> _EXERCISE DETAILS_
Whenever an image turns up, omit it and return the remaining data exactly.

> _DATASET_

===

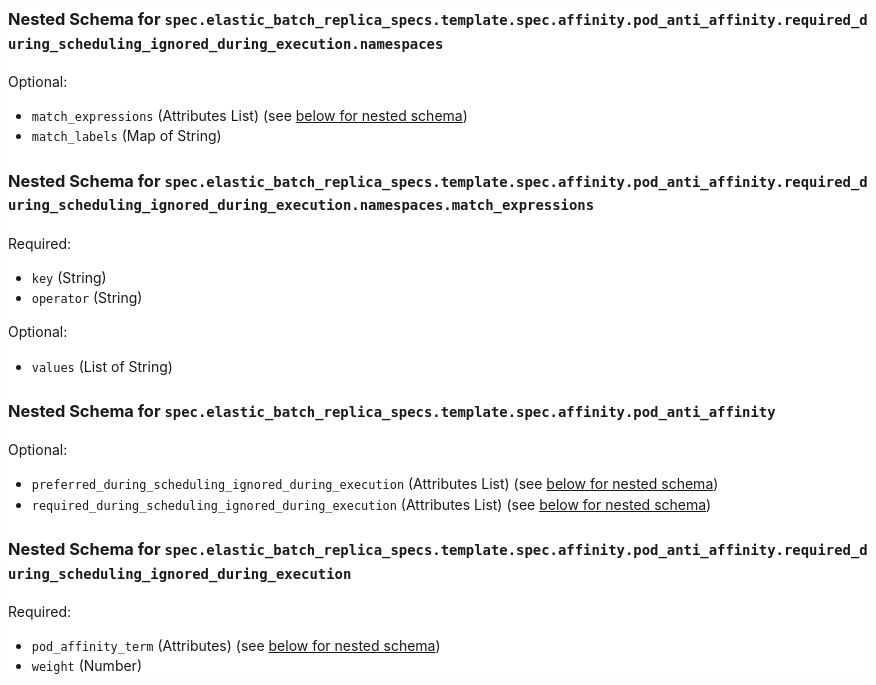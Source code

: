 <a id="nestedatt--spec--elastic_batch_replica_specs--template--spec--affinity--pod_anti_affinity--required_during_scheduling_ignored_during_execution--namespace_selector"></a>
### Nested Schema for `spec.elastic_batch_replica_specs.template.spec.affinity.pod_anti_affinity.required_during_scheduling_ignored_during_execution.namespaces`

Optional:

- `match_expressions` (Attributes List) (see [below for nested schema](#nestedatt--spec--elastic_batch_replica_specs--template--spec--affinity--pod_anti_affinity--required_during_scheduling_ignored_during_execution--namespaces--match_expressions))
- `match_labels` (Map of String)

<a id="nestedatt--spec--elastic_batch_replica_specs--template--spec--affinity--pod_anti_affinity--required_during_scheduling_ignored_during_execution--namespaces--match_expressions"></a>
### Nested Schema for `spec.elastic_batch_replica_specs.template.spec.affinity.pod_anti_affinity.required_during_scheduling_ignored_during_execution.namespaces.match_expressions`

Required:

- `key` (String)
- `operator` (String)

Optional:

- `values` (List of String)





<a id="nestedatt--spec--elastic_batch_replica_specs--template--spec--affinity--pod_anti_affinity"></a>
### Nested Schema for `spec.elastic_batch_replica_specs.template.spec.affinity.pod_anti_affinity`

Optional:

- `preferred_during_scheduling_ignored_during_execution` (Attributes List) (see [below for nested schema](#nestedatt--spec--elastic_batch_replica_specs--template--spec--affinity--pod_anti_affinity--preferred_during_scheduling_ignored_during_execution))
- `required_during_scheduling_ignored_during_execution` (Attributes List) (see [below for nested schema](#nestedatt--spec--elastic_batch_replica_specs--template--spec--affinity--pod_anti_affinity--required_during_scheduling_ignored_during_execution))

<a id="nestedatt--spec--elastic_batch_replica_specs--template--spec--affinity--pod_anti_affinity--preferred_during_scheduling_ignored_during_execution"></a>
### Nested Schema for `spec.elastic_batch_replica_specs.template.spec.affinity.pod_anti_affinity.required_during_scheduling_ignored_during_execution`

Required:

- `pod_affinity_term` (Attributes) (see [below for nested schema](#nestedatt--spec--elastic_batch_replica_specs--template--spec--affinity--pod_anti_affinity--required_during_scheduling_ignored_during_execution--pod_affinity_term))
- `weight` (Number)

===

> _REPLY TO THE TASK_
Source code

: <a id="nestedatt--spec--elastic_batch_replica_specs--template--spec--affinity--pod_anti_affinity--required_during_scheduling_ignored_during_execution--namespace_selector"></a>
### Nested Schema for `spec.elastic_batch_replica_specs.template.spec.affinity.pod_anti_affinity.required_during_scheduling_ignored_during_execution.namespaces`

Optional:

- `match_expressions` (Attributes List) (see [below for nested schema](#nestedatt--spec--elastic_batch_replica_specs--template--spec--affinity--pod_anti_affinity--required_during_scheduling_ignored_during_execution--namespaces--match_expressions))
- `match_labels` (Map of String)

<a id="nestedatt--spec--elastic_batch_replica_specs--template--spec--affinity--pod_anti_affinity--required_during_scheduling_ignored_during_execution--namespaces--match_expressions"></a>
### Nested Schema for `spec.elastic_batch_replica_specs.template.spec.affinity.pod_anti_affinity.required_during_scheduling_ignored_during_execution.namespaces.match_expressions`

Required:

- `key` (String)
- `operator` (String)

Optional:

- `values` (List of String)





<a id="nestedatt--spec--elastic_batch_replica_specs--template--spec--affinity--pod_anti_affinity"></a>
### Nested Schema for `spec.elastic_batch_replica_specs.template.spec.affinity.pod_anti_affinity`

Optional:

- `preferred_during_scheduling_ignored_during_execution` (Attributes List) (see [below for nested schema](#nestedatt--spec--elastic_batch_replica_specs--template--spec--affinity--pod_anti_affinity--preferred_during_scheduling_ignored_during_execution))
- `required_during_scheduling_ignored_during_execution` (Attributes List) (see [below for nested schema](#nestedatt--spec--elastic_batch_replica_specs--template--spec--affinity--pod_anti_affinity--required_during_scheduling_ignored_during_execution))

<a id="nestedatt--spec--elastic_batch_replica_specs--template--spec--affinity--pod_anti_affinity--preferred_during_scheduling_ignored_during_execution"></a>
### Nested Schema for `spec.elastic_batch_replica_specs.template.spec.affinity.pod_anti_affinity.required_during_scheduling_ignored_during_execution`

Required:

- `pod_affinity_term` (Attributes) (see [below for nested schema](#nestedatt--spec--elastic_batch_replica_specs--template--spec--affinity--pod_anti_affinity--required_during_scheduling_ignored_during_execution--pod_affinity_term))
- `weight` (Number)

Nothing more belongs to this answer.